At 8.51pm Mr Bolton called the midwife again.
"She told Naomi to get head down, bum up, to keep the baby's weight off the cord. Then I had to hang up and call 111."
While Mr Bolton was calling 111 Ms Bree, who lives in Opua, raced to the ferry. The skipper left straight away and she arrived at the holiday park at 9pm, a minute after Russell's St John Ambulance volunteers.
Ms Bree gloved up and took over from Mr Bolton, inserting her hand to hold the baby away from the cord while looking for a pulse and, using her free hand, calling the obstetrician at Whangarei Hospital. With no hands to spare Ms Facey's bottom was called into service as a phone holder.
Meanwhile, St John volunteer Janet Planet was on the phone to the Northland Rescue Helicopter. Moments later the town's fire siren went off and a firefighter came trooping through the door. There were now six people in the tiny bathroom.
While the fire brigade set up a landing site at the school Ms Facey had to crawl to the door - the hallway was too narrow for a stretcher - where the lights of the ambulances and fire engine had drawn a crowd of the curious and the concerned.
Ms Facey said the seriousness of the situation dawned when Ms Bree said, "If you are religious, now is the time to start praying".
She was driven to the school, bumped across the field on the stretcher and loaded on to the chopper with her head down and Ms Bree's hand in position all the while. With no room left in the chopper Mr Bolton jumped in his car and raced to Whangarei.

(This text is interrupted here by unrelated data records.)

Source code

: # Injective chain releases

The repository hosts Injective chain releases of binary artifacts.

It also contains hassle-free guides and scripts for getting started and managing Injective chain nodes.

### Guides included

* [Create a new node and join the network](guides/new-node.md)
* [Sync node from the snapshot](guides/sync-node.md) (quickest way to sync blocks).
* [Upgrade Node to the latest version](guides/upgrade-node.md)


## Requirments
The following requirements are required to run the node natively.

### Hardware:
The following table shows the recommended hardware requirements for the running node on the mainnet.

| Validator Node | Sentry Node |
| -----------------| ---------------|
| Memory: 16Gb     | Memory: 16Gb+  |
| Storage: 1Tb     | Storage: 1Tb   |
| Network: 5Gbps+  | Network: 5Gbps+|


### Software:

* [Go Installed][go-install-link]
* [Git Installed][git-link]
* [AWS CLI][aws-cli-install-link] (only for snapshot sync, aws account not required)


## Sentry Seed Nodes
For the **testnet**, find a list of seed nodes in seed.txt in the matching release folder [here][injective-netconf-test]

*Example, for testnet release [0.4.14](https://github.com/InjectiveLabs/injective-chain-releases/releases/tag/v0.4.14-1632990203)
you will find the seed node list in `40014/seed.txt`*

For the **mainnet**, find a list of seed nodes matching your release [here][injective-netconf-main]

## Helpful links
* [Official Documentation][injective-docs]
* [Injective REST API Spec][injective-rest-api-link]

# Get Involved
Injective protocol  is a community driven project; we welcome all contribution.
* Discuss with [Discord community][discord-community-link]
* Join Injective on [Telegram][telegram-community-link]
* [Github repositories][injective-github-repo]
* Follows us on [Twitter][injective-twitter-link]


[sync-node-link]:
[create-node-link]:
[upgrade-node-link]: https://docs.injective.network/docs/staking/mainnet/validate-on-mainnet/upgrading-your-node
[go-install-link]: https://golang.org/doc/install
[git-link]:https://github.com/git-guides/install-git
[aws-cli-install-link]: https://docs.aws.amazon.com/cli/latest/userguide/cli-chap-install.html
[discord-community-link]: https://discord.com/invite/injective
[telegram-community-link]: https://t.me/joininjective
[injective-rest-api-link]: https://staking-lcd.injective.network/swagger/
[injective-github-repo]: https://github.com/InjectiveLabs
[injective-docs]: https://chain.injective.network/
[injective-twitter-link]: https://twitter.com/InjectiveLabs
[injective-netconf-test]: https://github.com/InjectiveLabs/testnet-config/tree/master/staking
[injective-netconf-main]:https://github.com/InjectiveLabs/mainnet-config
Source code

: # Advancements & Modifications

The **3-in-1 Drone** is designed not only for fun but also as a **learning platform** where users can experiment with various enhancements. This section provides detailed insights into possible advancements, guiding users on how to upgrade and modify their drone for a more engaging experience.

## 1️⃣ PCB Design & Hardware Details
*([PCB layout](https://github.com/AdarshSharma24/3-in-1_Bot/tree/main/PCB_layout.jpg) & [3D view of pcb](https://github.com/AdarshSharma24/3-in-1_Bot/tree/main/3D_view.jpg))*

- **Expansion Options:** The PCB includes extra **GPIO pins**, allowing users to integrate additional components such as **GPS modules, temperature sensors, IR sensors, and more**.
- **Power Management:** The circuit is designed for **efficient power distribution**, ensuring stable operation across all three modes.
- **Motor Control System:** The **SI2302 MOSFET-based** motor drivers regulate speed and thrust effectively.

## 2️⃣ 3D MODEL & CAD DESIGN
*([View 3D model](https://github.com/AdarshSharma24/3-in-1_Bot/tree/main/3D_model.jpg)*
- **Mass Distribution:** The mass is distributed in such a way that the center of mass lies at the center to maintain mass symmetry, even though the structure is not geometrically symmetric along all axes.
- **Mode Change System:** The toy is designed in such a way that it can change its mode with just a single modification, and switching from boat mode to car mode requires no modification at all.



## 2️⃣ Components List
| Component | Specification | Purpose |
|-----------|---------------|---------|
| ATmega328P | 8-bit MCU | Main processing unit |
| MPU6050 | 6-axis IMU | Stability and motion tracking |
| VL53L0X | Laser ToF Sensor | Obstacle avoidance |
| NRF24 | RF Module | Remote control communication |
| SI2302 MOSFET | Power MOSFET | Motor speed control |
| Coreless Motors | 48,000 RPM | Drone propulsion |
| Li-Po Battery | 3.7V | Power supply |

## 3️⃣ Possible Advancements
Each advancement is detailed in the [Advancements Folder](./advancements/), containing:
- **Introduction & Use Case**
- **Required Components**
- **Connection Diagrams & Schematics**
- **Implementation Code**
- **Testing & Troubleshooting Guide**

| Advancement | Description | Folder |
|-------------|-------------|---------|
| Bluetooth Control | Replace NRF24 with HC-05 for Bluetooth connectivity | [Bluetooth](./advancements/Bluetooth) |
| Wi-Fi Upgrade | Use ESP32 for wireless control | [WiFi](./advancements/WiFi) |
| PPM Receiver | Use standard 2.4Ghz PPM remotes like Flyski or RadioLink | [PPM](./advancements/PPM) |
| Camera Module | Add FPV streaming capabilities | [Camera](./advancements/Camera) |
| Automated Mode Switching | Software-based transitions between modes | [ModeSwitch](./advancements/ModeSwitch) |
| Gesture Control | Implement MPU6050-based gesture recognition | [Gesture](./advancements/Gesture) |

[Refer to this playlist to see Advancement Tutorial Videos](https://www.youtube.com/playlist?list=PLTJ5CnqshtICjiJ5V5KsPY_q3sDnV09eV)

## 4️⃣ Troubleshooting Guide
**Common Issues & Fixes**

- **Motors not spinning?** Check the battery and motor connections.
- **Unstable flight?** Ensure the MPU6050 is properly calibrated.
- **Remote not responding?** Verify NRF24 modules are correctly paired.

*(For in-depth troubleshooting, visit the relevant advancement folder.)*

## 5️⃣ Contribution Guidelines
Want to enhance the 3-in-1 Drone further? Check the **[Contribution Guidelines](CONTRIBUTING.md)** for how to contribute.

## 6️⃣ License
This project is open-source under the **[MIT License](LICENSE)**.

In the meantime campground receptionist Shae McDonald hightailed it to the wharf, caught the last ferry from Paihia and ran the campground solo for three days.
Ms Facey said the flight was quick and the on-board paramedic "amazing". Hospital staff were waiting in ED to whisk her into an operating theatre for an urgent caesarean. Only then, more than an hour and a half later, was Ms Bree able to take out her hand.
"The doctors expected to do a full resuscitation but she coughed into life, she was perfect. She's a little miracle," Mr Bolton said.
He was still 15 minutes from Whangarei when he got the good news from Ms Bree.
"When I got there the doctors were still high-fiving. I realised what an emergency it had been."
Mr Bolton said Ms Bree was a "superhero". He had no doubt her advice in the crucial minutes before she got to Russell, then keeping pressure off the cord until they reached hospital, saved their baby's life.
The couple said they were hugely grateful to Ms Bree, the helicopter crew, the staff at Whangarei Hospital and everyone in Russell who had pitched in, from St John volunteers and firefighters to the ferry crew and campground staff.
"I don't know that they'll ever know how grateful we are. Words can't express it," Ms Facey said.
Ms Bree said many people and services were involved and all integrated magnificently.
"It was the car ferry, the ambulance, the fire brigade, the helicopter, colleagues at Whangarei Hospital . . . Northland did well. It wasn't any one person, it was all the services."
Emilia's entry into the world showed that Northland had the people and systems to deal with emergencies in the best way possible, she said.
Baby Emilia turns 3 weeks old tomorrow. She is in perfect health.